First off, you can get shorts that have the holster built in. This is a great option because with a detachable holster, you run the risk of chaffing, and no one wants that. Here is one option for women that Girls Just Wanna Have Guns has featured in the past. You can also get a tank top with the holster built in. There are a couple of these that you can find online but I found this one that has great reviews and the overall look of it keeps the gun out of your way while having the ability to be drawn. In case you don’t like that one, you can check out the Concealment Under Shirt Tank. This one also has good reviews; I just prefer the other one. Don’t worry guys, I haven’t forgotten about you. There is a plethora of holster clothing out there for you as well. Just take a look at this list.

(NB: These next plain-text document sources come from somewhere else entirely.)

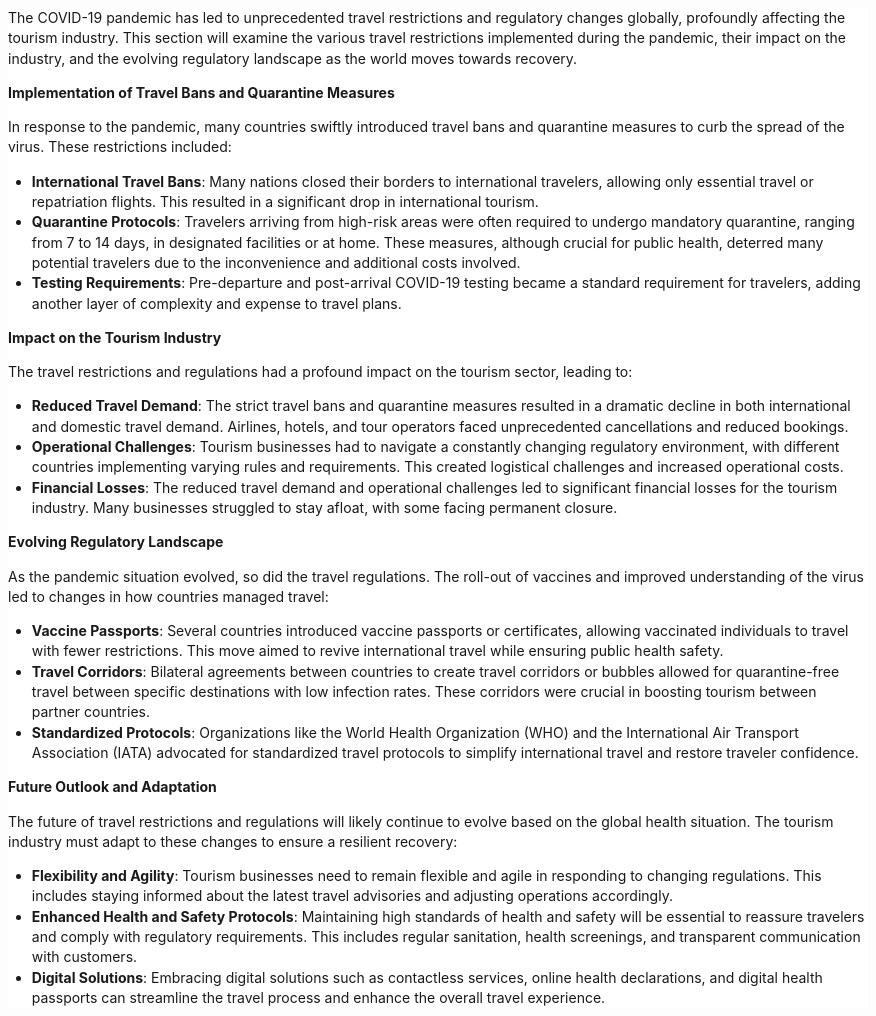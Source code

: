 The COVID-19 pandemic has led to unprecedented travel restrictions and regulatory changes globally, profoundly affecting the tourism industry. This section will examine the various travel restrictions implemented during the pandemic, their impact on the industry, and the evolving regulatory landscape as the world moves towards recovery.

**Implementation of Travel Bans and Quarantine Measures**

In response to the pandemic, many countries swiftly introduced travel bans and quarantine measures to curb the spread of the virus. These restrictions included:

- **International Travel Bans**: Many nations closed their borders to international travelers, allowing only essential travel or repatriation flights. This resulted in a significant drop in international tourism.
- **Quarantine Protocols**: Travelers arriving from high-risk areas were often required to undergo mandatory quarantine, ranging from 7 to 14 days, in designated facilities or at home. These measures, although crucial for public health, deterred many potential travelers due to the inconvenience and additional costs involved.
- **Testing Requirements**: Pre-departure and post-arrival COVID-19 testing became a standard requirement for travelers, adding another layer of complexity and expense to travel plans.

**Impact on the Tourism Industry**

The travel restrictions and regulations had a profound impact on the tourism sector, leading to:

- **Reduced Travel Demand**: The strict travel bans and quarantine measures resulted in a dramatic decline in both international and domestic travel demand. Airlines, hotels, and tour operators faced unprecedented cancellations and reduced bookings.
- **Operational Challenges**: Tourism businesses had to navigate a constantly changing regulatory environment, with different countries implementing varying rules and requirements. This created logistical challenges and increased operational costs.
- **Financial Losses**: The reduced travel demand and operational challenges led to significant financial losses for the tourism industry. Many businesses struggled to stay afloat, with some facing permanent closure.

**Evolving Regulatory Landscape**

As the pandemic situation evolved, so did the travel regulations. The roll-out of vaccines and improved understanding of the virus led to changes in how countries managed travel:

- **Vaccine Passports**: Several countries introduced vaccine passports or certificates, allowing vaccinated individuals to travel with fewer restrictions. This move aimed to revive international travel while ensuring public health safety.
- **Travel Corridors**: Bilateral agreements between countries to create travel corridors or bubbles allowed for quarantine-free travel between specific destinations with low infection rates. These corridors were crucial in boosting tourism between partner countries.
- **Standardized Protocols**: Organizations like the World Health Organization (WHO) and the International Air Transport Association (IATA) advocated for standardized travel protocols to simplify international travel and restore traveler confidence.

**Future Outlook and Adaptation**

The future of travel restrictions and regulations will likely continue to evolve based on the global health situation. The tourism industry must adapt to these changes to ensure a resilient recovery:

- **Flexibility and Agility**: Tourism businesses need to remain flexible and agile in responding to changing regulations. This includes staying informed about the latest travel advisories and adjusting operations accordingly.
- **Enhanced Health and Safety Protocols**: Maintaining high standards of health and safety will be essential to reassure travelers and comply with regulatory requirements. This includes regular sanitation, health screenings, and transparent communication with customers.
- **Digital Solutions**: Embracing digital solutions such as contactless services, online health declarations, and digital health passports can streamline the travel process and enhance the overall travel experience.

- 11 tactical 40021 v-neck holster short sleeve shirt
- Ridge Crew Neck Packin’ Tee Shirt, Men’s Black
- UnderTech Undercover Men’s Concealment Holster
These are great options but I’ll admit, a bit pricey. That’s why a lot of people go for a detachable holster. Some of the ones other runners prefer are the Kangaroo Carry Air Marshal/ Pistol Wear Under Arm Holster (whichever is more comfortable for you, both were highly recommended by runners). Belly band holsters were recommended by some but beware of chafing and uneven weight with these. Wearing the holster in a more central area of the body or just having a light gun can solve the weight problem and wearing some sort of dry fit shirt or shorts under the holster can reduce or eliminate chaffing. There were also a few runners out there who said they liked the ankle holster. I wouldn’t recommend this one, especially if you are like me and constantly hit your ankles while running. You also have to bend quite a bit to reach your gun compared to the other holsters mentioned.
Lastly, you can have all the right gear, the right gun but it’s useless to you if you don’t know how to use it. Practice makes perfect. Practice drawing your weapon and, of course, shooting it. Knowing how to use your weapon is what is going to protect you. Despite what the Left is telling you, guns can’t shoot themselves. They can’t protect you on their own. That’s your responsibility.